By Alex Kirby
BBC News Online environment correspondent
Major new field tests should be done before any genetically modified crops are allowed to be grown commercially in Britain, MPs have told the government.
Results from GM and conventional crop trials have been mixed
The Environmental Audit Committee report comes days before ministers are expected to approve the commercial planting of a type of GM maize.
The UK's top scientists, the Royal Society, say there is no doubting the validity of the original test results.
But the committee calls approval on the basis of the tests "irresponsible".
It says the trials on the maize were invalid, because the ordinary maize used as a comparison in tests with its GM equivalent was sprayed with a powerful weed killer, atrazine, which is to be banned across the European Union.
The unanimous all-party committee report calls the trials "an unsatisfactory, indeed invalid comparison", and says new trials should last at least four years.
The crop is believed less damaging to wildlife than its conventional version.
The trials sought to assess the GM crops' impact on wildlife, but the committee says: "We are very concerned about possible contamination by gene-flow and pollen spread to non-GM crops, and insist that the issue of liability be settled before any GM crops are allowed to be commercially grown in the UK."
Scientists say that even after atrazine is withdrawn, the GM maize will still prove better for wildlife.
The scientists, led by Professor Joe Perry from Rothamsted Research and writing in the journal Nature, acknowledge the maize will not perform as well as it did in the trials.
But they believe it will still let more weeds flourish than conventional maize, helping birds and insects to survive.
They are from the consortium which carried out the four-year trials on GM crops, known as the farm-scale evaluations.
In the trials, fields sown with genetically modified maize produced more weeds and seeds than those planted with conventional maize.
With two other trial crops, oilseed rape and beet, the conventional fields emerged more wildlife-friendly than the GM ones.
The independent body, the Advisory Committee on Releases to the Environment (Acre), told the government growing GM maize would not harm wildlife.
But both Acre and the scientists acknowledged the concerns of GM opponents, who said the maize trials had been fatally flawed by the use of the virulently powerful atrazine.
Their argument is that the supposedly benign GM maize might lose its advantage against the conventional crop if that was treated with something less devastating than atrazine.
The scientists say withdrawing atrazine will lessen the comparative benefits for wildlife of GM maize, but will not cancel them altogether.
Minutes of a Cabinet committee meeting seen by BBC Two's Newsnight suggest qualified approval for sowing GM maize is about to be given by the government.
Peter Melchett, Soil Association policy director, told BBC News Online: "We applaud the Environmental Audit Committee for saying what we've been saying for the last five years - the biodiversity benchmark for GMs should be wildlife-friendly crops like organic ones.
"It's a key recommendation to ask whether GMs can be as good as or better than the best alternative, not the worst.

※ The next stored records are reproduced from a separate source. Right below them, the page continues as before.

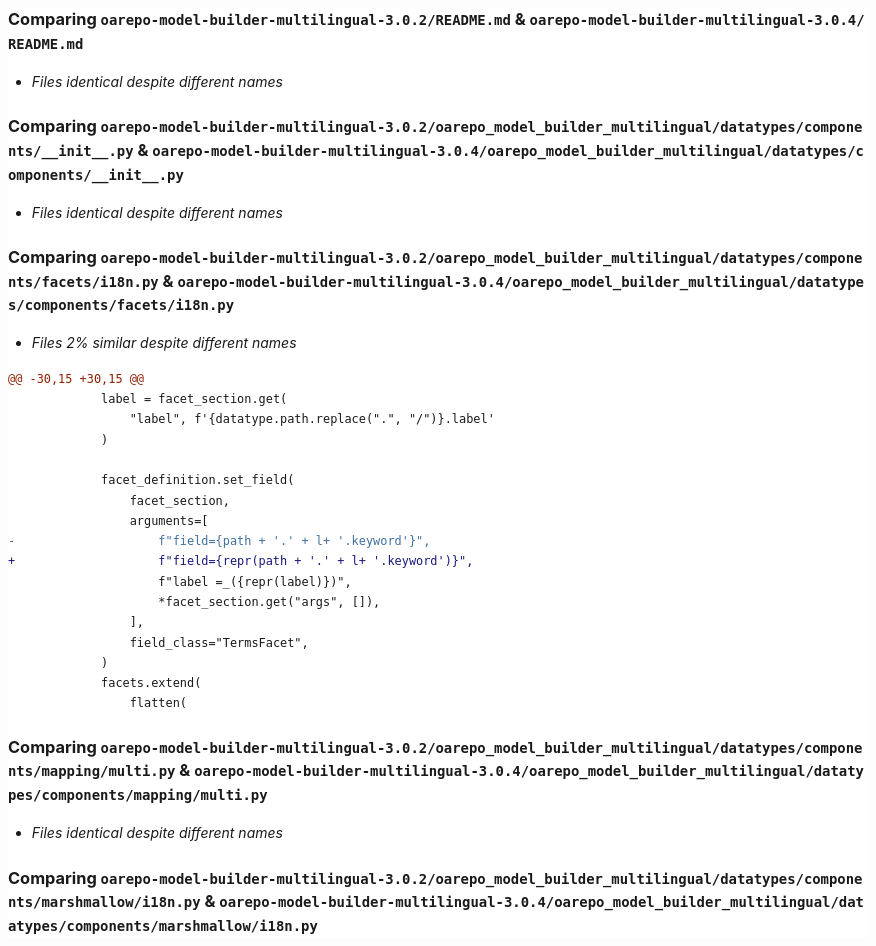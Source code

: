 ### Comparing `oarepo-model-builder-multilingual-3.0.2/README.md` & `oarepo-model-builder-multilingual-3.0.4/README.md`

 * *Files identical despite different names*

### Comparing `oarepo-model-builder-multilingual-3.0.2/oarepo_model_builder_multilingual/datatypes/components/__init__.py` & `oarepo-model-builder-multilingual-3.0.4/oarepo_model_builder_multilingual/datatypes/components/__init__.py`

 * *Files identical despite different names*

### Comparing `oarepo-model-builder-multilingual-3.0.2/oarepo_model_builder_multilingual/datatypes/components/facets/i18n.py` & `oarepo-model-builder-multilingual-3.0.4/oarepo_model_builder_multilingual/datatypes/components/facets/i18n.py`

 * *Files 2% similar despite different names*

```diff
@@ -30,15 +30,15 @@
             label = facet_section.get(
                 "label", f'{datatype.path.replace(".", "/")}.label'
             )
 
             facet_definition.set_field(
                 facet_section,
                 arguments=[
-                    f"field={path + '.' + l+ '.keyword'}",
+                    f"field={repr(path + '.' + l+ '.keyword')}",
                     f"label =_({repr(label)})",
                     *facet_section.get("args", []),
                 ],
                 field_class="TermsFacet",
             )
             facets.extend(
                 flatten(
```

### Comparing `oarepo-model-builder-multilingual-3.0.2/oarepo_model_builder_multilingual/datatypes/components/mapping/multi.py` & `oarepo-model-builder-multilingual-3.0.4/oarepo_model_builder_multilingual/datatypes/components/mapping/multi.py`

 * *Files identical despite different names*

### Comparing `oarepo-model-builder-multilingual-3.0.2/oarepo_model_builder_multilingual/datatypes/components/marshmallow/i18n.py` & `oarepo-model-builder-multilingual-3.0.4/oarepo_model_builder_multilingual/datatypes/components/marshmallow/i18n.py`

"But the government does now seem prepared to ignore not only the public and its own advisers but also Parliament in forcing GM crops on us.
"The committee is right to say ministers should not go ahead 'on the basis of one narrow component of the entire evaluation of GM technology'."
But a spokesperson for the Royal Society, the UK's national academy of sciences, said: "The scientific robustness and validity of these results are not in doubt and were thoroughly assessed by independent peer reviewers before publication.
"The committee recommends against granting permission for the growth of GM maize under the conditions tested in the farm scale evaluations. However, this flies in the face of the independent scientific advice from Acre."